Romania has formally requested to accede NATO in 1993. One year later, Romania became the first state to answer the invitation to participate in the Partnership for Peace, a programme aimed at Euro-Atlantic co-operation on security matters, with a major role in the process of including new members of NATO.
In April 1999, NATO launched the action Plan in order to admit new members (Membership Action Plan - MAP). As part of this mechanism, Romania drafted its own national annual Plan for preparation of accession (PNA), which establishes the objectives, measures and deadlines for their fulfillment, with a view to orienting, sustaining and assessing the efforts to be mad for preparing the accession to the Alliance.
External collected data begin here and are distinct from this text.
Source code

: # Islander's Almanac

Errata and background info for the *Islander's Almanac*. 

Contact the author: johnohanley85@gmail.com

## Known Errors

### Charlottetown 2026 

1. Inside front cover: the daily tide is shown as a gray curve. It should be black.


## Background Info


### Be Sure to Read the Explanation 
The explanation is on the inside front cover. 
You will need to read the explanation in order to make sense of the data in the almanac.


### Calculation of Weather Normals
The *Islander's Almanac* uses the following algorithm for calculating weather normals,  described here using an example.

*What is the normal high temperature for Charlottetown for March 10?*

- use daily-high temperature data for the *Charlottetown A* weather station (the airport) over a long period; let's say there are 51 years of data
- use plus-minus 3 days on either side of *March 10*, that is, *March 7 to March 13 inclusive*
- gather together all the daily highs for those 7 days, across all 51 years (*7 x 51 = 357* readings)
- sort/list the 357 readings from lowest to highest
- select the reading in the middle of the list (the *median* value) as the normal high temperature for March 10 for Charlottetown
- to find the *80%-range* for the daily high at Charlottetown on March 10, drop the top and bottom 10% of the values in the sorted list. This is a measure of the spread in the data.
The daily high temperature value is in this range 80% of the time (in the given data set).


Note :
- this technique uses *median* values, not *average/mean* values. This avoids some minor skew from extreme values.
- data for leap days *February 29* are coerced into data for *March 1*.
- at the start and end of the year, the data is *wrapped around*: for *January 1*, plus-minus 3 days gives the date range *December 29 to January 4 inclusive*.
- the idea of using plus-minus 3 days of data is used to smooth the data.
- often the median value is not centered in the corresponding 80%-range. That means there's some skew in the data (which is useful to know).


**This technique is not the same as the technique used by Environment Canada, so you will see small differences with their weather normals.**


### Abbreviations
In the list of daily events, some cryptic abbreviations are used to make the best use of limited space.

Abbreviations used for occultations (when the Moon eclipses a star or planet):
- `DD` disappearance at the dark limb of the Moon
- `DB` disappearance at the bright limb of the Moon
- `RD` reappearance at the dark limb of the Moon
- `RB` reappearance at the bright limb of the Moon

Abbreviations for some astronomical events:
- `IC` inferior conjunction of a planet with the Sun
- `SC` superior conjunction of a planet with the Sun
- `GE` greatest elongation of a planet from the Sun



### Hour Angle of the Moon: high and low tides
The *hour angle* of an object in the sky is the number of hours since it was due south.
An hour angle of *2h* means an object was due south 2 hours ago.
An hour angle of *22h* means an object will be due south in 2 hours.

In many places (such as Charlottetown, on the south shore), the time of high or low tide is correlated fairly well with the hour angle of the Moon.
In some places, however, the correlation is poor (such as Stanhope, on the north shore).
A major contribution to the good preparation of accession was brought by the strengthening of internal inter-institutional co-operation, structured as the National Commission for Romania's accession to NATO , and of the external one, by co-operation with other candidate states for accession, in the Vilnius Group , as well as testing the inter-operability with allies and the actual capacity of contributing to NATO objectives and missions, by Romania's substantial participation in peacekeeping operations under the aegis of NATO, UNO, OSCE and in the fight against terrorism .
At the NATO summit in Prague (November 21-22, 2002), on the basis of evaluation of the progress made by candidate states, the heads of states and governments of NATO member countries decided to invite Romania, together with six other states - Bulgaria, Estonia, Latvia, Lithuania, Slovakia and Slovenia - to begin talks for accession to the North-Atlantic Alliance.
The experience of successive cycles of the National Action Plan (PNA) allowed better knowledge by NATO of the countries invited and the reforms they had made, on one hand, and by the countries invited of the principles and working methods characteristic to the Alliance, which made possible the accession talks between the countries invited and the Alliance being reduced to only to only two rounds of talks.
Romania, and the other six states invited, has drafted a Calendar for finalisation of reforms needed to ease integration in the alliance, a document passed by government and the President of Romania. The calendar of reforms was sent to the Alliance, annexed to the letter of intention which the minister of foreign affairs conveyed to the NATO secretary general, which confirmed Romania's interest, will and capacity to assume the pledges resulting from the status of member of the Alliance.
The ambassadors of the NATO member states signed accession Protocols to NATO for Romania and the other six states invited to accede, during a March 26, 2003, ceremony in Brussels. After the signing of Protocols by the states invited, they have gradually become involved with Alliance operations, by participating as observers, with the works of most of the allied structures.
With the signing of accession Protocols, the process of ratification of protocols has also been launched in ally countries, at the end of which the states invited will accede to the North-Atlantic Treaty, and thus become full members of NATO.
As a future member of NATO, Romania is readying to assume an active and efficient role in promoting the values and objectives of the Alliance, by both participating in the operations and missions of the Alliance, and in the plane of conceptual initiatives and evolutions.